▶ **Exercise goal**
Beginning with the line that contains "This is an essentially", output each line below exactly through the last one, both included, and nothing else.

Stored items from a collection

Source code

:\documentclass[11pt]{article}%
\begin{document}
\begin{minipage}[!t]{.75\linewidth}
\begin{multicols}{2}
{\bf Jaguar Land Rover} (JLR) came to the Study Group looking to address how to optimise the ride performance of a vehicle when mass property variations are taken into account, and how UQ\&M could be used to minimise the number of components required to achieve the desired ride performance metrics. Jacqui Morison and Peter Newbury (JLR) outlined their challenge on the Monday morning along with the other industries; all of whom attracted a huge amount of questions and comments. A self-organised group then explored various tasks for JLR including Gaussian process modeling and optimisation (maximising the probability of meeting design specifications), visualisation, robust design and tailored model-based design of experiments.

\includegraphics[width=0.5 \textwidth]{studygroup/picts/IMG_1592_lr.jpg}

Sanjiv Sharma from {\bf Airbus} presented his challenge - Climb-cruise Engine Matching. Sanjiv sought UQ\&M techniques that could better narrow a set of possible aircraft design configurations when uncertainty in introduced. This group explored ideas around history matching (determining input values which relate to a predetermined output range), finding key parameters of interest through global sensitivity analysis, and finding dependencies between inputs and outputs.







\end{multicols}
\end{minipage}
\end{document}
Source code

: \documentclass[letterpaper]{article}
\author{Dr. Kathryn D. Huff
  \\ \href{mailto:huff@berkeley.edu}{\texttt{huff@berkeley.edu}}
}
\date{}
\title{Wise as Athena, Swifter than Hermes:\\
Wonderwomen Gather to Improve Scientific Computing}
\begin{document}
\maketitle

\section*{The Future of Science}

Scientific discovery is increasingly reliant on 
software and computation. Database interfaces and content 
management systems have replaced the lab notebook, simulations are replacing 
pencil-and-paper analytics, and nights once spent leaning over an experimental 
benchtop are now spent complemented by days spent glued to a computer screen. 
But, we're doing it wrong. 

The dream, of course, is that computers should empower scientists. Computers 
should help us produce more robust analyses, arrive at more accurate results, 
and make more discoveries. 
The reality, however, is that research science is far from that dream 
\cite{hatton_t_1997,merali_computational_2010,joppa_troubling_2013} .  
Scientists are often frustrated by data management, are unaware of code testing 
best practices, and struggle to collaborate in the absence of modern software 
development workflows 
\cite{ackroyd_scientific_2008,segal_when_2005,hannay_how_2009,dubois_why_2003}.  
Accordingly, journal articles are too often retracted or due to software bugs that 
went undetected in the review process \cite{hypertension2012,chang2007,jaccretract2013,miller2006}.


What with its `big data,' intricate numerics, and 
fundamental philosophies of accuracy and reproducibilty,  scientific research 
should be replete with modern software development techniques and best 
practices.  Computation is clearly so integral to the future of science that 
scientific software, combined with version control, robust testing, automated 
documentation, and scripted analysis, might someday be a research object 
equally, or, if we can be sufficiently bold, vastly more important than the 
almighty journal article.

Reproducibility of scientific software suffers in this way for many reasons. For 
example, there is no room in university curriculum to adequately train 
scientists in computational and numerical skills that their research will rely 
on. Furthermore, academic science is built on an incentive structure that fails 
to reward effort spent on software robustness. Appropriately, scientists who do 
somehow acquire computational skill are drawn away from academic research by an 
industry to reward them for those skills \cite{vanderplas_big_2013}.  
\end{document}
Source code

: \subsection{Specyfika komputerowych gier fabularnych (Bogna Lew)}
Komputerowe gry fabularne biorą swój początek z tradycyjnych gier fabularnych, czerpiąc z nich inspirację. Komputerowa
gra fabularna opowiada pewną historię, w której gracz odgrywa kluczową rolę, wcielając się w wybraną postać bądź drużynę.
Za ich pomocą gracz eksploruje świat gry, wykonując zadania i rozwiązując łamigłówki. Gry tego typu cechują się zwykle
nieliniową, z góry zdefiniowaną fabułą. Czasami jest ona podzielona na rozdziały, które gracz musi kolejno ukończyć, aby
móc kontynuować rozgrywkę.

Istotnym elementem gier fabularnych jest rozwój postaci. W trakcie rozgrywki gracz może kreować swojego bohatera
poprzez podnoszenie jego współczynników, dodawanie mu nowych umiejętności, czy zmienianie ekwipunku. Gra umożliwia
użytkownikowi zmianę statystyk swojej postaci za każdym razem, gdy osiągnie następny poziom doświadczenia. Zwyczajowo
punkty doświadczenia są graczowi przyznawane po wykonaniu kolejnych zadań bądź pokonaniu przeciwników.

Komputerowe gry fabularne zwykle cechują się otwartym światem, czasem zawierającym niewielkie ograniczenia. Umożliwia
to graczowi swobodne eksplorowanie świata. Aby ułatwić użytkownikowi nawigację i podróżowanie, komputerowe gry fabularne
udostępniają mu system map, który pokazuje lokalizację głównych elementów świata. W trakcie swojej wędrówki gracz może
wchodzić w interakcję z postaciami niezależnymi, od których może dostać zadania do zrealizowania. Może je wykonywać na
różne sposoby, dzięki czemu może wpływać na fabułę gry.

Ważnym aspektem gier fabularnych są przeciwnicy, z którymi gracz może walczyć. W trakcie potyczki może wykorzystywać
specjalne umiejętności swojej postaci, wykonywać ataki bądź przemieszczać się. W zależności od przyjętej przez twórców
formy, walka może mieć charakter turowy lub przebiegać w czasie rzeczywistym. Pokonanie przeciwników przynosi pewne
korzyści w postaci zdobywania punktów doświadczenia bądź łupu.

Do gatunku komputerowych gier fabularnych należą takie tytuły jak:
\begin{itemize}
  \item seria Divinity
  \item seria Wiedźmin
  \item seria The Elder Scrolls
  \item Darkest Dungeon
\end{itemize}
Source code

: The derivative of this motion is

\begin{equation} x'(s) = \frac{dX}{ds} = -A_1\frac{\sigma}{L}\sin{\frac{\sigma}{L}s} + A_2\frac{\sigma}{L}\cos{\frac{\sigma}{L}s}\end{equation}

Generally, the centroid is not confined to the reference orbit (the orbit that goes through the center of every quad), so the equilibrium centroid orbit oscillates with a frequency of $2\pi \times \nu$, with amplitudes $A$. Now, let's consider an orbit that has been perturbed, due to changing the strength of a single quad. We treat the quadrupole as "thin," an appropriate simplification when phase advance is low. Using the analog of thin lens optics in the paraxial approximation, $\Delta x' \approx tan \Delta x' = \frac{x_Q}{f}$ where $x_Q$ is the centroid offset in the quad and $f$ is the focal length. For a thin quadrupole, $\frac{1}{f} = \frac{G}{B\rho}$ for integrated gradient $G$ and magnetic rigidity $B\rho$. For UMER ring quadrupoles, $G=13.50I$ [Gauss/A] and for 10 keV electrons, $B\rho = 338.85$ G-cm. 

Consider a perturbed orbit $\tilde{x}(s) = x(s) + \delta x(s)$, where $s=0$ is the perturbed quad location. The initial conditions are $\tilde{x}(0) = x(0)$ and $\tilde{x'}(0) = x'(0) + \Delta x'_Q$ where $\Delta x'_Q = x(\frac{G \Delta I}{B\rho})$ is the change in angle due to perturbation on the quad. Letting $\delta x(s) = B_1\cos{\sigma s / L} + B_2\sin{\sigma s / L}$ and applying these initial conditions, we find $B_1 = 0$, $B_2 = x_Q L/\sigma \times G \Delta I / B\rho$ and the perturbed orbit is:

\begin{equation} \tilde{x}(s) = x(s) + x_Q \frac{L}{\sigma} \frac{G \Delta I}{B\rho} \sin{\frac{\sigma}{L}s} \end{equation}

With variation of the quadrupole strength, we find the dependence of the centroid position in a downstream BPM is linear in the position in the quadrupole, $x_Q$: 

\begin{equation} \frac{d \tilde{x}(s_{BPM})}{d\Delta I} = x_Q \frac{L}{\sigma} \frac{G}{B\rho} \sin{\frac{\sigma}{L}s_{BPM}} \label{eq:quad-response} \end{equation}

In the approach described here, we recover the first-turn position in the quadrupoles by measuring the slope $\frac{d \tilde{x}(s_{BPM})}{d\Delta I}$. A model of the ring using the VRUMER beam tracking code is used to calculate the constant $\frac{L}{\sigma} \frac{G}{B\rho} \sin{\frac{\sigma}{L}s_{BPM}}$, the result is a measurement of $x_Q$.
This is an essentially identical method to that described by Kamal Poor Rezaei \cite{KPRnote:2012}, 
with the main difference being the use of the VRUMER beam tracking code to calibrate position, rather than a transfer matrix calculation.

▶ **Reply to the task**
This is an essentially identical method to that described by Kamal Poor Rezaei \cite{KPRnote:2012}, 
with the main difference being the use of the VRUMER beam tracking code to calibrate position, rather than a transfer matrix calculation.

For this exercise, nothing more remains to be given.